Have a Harm Reduction Holiday Season


​Be kind, be safe, and help others who may be struggling through the season​​


​​​​December holidays and the coming of the New Year is often a time to spend with family, community, and friends to celebrate and share together. As a health and wellness partner to First Nations people in British Columbia, the First Nations Health Authority (FNHA) wishes everyone happy and safe holidays.

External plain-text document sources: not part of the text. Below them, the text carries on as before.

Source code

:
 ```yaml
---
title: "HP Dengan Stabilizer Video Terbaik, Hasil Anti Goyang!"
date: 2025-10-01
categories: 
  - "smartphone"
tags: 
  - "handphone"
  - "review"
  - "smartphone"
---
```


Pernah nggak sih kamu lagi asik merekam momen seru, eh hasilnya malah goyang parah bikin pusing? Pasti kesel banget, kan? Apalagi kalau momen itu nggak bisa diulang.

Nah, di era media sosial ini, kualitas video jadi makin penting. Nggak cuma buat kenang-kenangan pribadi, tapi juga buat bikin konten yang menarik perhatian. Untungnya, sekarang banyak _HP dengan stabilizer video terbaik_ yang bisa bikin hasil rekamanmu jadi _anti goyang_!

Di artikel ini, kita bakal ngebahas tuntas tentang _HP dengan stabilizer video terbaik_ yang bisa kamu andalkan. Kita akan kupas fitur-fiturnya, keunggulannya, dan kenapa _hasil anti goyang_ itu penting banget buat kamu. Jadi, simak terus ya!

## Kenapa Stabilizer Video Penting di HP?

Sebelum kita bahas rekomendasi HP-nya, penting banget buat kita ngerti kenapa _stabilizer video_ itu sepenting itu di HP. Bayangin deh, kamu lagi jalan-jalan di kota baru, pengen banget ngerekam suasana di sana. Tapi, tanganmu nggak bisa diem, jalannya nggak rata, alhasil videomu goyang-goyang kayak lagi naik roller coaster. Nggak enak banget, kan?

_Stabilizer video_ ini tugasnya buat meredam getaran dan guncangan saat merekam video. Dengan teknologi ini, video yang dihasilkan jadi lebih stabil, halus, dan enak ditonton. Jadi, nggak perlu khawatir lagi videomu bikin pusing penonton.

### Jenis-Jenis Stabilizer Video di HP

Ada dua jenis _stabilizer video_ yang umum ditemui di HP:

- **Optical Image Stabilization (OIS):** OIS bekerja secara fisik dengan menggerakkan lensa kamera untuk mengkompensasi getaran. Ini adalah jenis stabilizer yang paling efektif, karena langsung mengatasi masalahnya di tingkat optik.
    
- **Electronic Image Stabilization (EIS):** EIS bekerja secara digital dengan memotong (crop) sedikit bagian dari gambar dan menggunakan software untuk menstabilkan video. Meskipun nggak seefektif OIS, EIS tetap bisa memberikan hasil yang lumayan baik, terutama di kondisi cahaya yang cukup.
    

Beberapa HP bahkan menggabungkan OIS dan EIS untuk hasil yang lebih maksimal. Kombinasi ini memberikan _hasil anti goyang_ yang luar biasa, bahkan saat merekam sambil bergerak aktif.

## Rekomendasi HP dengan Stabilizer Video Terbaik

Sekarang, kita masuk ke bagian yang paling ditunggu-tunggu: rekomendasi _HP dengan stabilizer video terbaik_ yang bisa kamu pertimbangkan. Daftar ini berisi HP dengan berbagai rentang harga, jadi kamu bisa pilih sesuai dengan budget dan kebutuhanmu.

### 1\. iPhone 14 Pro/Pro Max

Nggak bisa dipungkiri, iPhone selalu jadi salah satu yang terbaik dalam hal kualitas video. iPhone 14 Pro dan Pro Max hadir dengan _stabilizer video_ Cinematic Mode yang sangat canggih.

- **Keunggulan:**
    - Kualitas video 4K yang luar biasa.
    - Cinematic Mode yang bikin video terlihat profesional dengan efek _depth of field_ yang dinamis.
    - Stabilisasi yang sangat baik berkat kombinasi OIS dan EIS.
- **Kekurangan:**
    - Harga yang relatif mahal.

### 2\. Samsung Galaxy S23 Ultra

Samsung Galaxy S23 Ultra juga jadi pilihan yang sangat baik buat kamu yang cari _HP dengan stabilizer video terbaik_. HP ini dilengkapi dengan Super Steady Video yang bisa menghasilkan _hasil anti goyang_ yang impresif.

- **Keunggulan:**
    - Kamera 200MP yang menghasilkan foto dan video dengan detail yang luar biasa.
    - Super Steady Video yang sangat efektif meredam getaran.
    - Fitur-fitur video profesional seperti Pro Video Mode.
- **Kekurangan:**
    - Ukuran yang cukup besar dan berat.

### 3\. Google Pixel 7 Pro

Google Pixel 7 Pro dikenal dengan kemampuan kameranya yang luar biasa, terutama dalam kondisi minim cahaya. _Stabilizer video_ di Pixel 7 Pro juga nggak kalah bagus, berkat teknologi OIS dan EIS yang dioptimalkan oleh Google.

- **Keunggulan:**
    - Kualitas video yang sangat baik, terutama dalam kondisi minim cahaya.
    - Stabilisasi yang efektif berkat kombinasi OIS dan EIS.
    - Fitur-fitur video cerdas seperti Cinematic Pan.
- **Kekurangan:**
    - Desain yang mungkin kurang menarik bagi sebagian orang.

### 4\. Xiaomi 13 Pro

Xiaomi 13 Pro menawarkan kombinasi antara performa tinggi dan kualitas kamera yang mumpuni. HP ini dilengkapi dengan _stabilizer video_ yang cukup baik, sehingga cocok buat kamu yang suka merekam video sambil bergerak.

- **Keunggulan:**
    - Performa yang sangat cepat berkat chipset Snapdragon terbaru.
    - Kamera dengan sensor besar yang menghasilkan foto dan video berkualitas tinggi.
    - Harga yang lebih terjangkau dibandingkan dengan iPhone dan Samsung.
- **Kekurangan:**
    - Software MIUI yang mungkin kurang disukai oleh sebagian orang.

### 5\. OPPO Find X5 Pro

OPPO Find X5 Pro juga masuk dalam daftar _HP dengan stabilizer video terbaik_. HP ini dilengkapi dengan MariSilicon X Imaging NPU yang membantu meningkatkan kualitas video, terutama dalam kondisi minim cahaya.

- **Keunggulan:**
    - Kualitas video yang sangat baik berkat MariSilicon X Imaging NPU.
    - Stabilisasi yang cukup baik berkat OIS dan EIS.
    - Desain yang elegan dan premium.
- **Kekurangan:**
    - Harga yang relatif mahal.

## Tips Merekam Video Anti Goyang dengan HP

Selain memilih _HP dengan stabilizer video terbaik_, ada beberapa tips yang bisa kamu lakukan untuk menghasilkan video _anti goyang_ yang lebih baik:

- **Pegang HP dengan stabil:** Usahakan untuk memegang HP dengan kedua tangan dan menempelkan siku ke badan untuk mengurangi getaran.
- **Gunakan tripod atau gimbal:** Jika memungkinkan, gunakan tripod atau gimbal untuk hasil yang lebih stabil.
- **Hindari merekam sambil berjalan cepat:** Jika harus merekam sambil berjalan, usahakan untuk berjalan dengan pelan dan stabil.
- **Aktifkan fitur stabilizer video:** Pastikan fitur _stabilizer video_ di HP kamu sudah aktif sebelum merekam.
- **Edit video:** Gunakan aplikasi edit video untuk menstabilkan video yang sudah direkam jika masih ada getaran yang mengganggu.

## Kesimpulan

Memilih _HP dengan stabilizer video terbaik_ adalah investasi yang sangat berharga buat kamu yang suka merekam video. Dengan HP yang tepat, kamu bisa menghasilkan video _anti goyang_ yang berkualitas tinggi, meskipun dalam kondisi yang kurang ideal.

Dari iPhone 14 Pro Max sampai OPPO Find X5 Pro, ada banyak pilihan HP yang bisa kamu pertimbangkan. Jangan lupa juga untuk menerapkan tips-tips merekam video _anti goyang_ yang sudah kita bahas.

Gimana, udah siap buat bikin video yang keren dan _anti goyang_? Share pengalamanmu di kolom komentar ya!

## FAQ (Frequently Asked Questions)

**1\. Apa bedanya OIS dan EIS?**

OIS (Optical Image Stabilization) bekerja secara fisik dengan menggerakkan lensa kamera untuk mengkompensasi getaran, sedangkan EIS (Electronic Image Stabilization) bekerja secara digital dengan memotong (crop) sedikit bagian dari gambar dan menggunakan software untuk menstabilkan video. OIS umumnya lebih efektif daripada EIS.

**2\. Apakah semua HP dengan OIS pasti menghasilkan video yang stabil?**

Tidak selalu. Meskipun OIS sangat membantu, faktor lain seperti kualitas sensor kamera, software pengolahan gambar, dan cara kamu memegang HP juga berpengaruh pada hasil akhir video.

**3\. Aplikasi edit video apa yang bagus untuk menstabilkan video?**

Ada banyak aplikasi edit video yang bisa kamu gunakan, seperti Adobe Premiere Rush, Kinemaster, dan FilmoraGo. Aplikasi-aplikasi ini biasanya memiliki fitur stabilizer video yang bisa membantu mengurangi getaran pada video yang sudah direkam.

FNHA takes an Indigenous harm reduction approach that is culturally safe and trauma informed. Challenging stigma and walking beside people who use substances of any kind, by offering culture, tradition and connection provides relationships that are compassionate and caring. In considering the holidays, we would like to offer some suggestions that may help you, or somebody you know, in ensuring that everybody greets 2024 safely.

Get your drugs tested

If you or somebody you know will be using substances from the unregulated market, make sure they're safe and free of fentanyl or other toxic substances. You can visit a local testing site by searching drugchecking.ca.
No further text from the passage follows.